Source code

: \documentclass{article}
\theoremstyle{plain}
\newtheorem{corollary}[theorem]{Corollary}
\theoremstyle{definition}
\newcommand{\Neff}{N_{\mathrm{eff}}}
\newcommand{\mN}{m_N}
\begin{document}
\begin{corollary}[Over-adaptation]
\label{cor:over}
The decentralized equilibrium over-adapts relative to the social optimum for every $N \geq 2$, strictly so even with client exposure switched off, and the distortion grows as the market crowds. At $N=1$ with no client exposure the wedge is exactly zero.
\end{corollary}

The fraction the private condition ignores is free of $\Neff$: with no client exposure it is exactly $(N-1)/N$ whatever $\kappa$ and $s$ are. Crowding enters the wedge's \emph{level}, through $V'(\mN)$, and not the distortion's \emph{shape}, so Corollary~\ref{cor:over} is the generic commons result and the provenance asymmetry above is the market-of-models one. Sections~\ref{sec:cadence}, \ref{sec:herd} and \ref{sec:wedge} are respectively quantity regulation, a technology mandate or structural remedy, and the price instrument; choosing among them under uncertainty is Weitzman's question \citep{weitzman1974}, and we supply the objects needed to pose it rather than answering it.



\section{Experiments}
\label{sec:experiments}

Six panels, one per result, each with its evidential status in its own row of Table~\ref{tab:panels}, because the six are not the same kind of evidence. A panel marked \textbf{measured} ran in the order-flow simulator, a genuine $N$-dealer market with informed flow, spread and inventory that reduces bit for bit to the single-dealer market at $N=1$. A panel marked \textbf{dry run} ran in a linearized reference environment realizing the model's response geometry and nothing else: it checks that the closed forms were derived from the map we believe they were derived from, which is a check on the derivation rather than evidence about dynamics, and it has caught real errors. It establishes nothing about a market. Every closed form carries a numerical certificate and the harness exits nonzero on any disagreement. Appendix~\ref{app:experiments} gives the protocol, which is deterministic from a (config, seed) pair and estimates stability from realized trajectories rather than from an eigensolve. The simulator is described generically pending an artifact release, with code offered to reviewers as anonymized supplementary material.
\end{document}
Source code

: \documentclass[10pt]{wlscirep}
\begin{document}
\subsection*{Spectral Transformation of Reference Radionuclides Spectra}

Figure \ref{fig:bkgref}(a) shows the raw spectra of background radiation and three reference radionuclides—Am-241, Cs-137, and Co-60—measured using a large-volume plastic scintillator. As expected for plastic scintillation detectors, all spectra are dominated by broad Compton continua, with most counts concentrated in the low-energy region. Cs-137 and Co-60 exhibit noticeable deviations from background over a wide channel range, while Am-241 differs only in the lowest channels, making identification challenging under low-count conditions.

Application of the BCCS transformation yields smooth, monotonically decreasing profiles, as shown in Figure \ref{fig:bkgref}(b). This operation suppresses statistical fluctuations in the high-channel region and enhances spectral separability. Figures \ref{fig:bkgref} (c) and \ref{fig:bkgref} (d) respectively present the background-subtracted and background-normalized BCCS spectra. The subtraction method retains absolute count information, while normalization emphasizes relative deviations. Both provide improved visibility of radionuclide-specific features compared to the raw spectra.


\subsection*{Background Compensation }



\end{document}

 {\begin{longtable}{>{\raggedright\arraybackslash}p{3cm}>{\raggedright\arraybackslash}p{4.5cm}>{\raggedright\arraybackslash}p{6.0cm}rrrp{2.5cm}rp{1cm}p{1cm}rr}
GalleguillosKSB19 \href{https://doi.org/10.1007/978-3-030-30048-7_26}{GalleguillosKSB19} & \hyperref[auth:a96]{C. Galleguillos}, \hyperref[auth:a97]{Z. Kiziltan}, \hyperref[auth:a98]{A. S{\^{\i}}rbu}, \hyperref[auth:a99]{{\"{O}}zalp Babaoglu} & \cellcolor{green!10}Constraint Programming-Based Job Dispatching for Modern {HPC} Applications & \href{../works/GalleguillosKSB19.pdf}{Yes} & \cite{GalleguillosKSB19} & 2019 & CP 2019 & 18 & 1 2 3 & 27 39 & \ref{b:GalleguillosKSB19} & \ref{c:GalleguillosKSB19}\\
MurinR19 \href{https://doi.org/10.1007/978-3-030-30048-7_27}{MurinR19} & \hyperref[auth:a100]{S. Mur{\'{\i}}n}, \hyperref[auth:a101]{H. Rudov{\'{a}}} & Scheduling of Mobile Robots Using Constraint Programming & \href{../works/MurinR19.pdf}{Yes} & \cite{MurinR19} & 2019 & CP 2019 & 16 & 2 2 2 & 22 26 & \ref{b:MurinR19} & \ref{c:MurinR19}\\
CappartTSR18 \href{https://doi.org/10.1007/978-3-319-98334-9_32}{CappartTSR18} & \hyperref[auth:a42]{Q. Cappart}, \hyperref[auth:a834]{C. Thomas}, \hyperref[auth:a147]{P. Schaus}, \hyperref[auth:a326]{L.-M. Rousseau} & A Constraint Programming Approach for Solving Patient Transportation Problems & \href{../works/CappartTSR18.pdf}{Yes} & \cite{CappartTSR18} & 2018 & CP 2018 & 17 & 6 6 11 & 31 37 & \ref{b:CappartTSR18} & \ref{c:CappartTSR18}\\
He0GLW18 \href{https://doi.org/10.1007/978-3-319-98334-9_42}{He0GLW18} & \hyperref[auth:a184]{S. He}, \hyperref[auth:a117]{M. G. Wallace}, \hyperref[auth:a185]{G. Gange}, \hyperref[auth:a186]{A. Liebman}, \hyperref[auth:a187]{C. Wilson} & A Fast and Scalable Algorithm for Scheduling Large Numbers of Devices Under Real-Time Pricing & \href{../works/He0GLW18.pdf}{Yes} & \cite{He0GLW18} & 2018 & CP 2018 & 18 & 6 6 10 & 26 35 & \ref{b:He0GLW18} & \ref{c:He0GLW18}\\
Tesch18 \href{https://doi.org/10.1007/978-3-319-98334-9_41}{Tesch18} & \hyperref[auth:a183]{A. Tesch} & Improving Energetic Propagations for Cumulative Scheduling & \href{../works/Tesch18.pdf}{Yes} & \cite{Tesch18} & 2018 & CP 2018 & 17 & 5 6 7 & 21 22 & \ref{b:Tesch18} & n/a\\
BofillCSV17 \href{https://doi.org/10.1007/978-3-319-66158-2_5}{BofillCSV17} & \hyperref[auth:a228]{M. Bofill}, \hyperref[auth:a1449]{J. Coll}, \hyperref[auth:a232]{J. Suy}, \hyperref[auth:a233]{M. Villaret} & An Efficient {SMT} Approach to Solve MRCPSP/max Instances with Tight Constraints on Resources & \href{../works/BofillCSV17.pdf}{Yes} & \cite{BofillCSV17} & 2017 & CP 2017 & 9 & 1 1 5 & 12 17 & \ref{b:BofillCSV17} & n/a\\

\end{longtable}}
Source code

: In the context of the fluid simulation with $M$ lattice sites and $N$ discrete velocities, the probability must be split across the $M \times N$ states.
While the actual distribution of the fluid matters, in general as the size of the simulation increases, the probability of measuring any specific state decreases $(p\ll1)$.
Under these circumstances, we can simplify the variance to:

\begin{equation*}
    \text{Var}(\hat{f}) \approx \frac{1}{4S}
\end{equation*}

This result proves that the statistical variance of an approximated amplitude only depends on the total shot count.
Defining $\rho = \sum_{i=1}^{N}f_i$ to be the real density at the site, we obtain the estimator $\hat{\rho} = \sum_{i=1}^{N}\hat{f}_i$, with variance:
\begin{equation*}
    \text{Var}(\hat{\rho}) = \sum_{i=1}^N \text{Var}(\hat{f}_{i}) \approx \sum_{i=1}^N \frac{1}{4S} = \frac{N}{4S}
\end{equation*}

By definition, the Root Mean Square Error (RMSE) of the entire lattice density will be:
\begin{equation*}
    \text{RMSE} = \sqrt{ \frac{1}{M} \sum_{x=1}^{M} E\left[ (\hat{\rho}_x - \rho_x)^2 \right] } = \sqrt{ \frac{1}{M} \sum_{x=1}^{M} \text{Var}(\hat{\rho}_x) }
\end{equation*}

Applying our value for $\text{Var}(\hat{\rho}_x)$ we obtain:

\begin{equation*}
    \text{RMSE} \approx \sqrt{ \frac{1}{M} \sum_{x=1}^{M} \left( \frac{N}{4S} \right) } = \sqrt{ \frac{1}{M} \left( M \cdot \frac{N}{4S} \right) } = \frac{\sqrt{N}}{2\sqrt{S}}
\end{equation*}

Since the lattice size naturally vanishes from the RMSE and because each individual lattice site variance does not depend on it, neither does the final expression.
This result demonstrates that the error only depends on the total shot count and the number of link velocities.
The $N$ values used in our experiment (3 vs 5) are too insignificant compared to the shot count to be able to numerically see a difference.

## DIRECTIONS FOR THIS TASK
Pull every line containing the word "newcommand" out of the material and copy it.

## RESPONSE AREA
\newcommand{\Neff}{N_{\mathrm{eff}}}
\newcommand{\mN}{m_N}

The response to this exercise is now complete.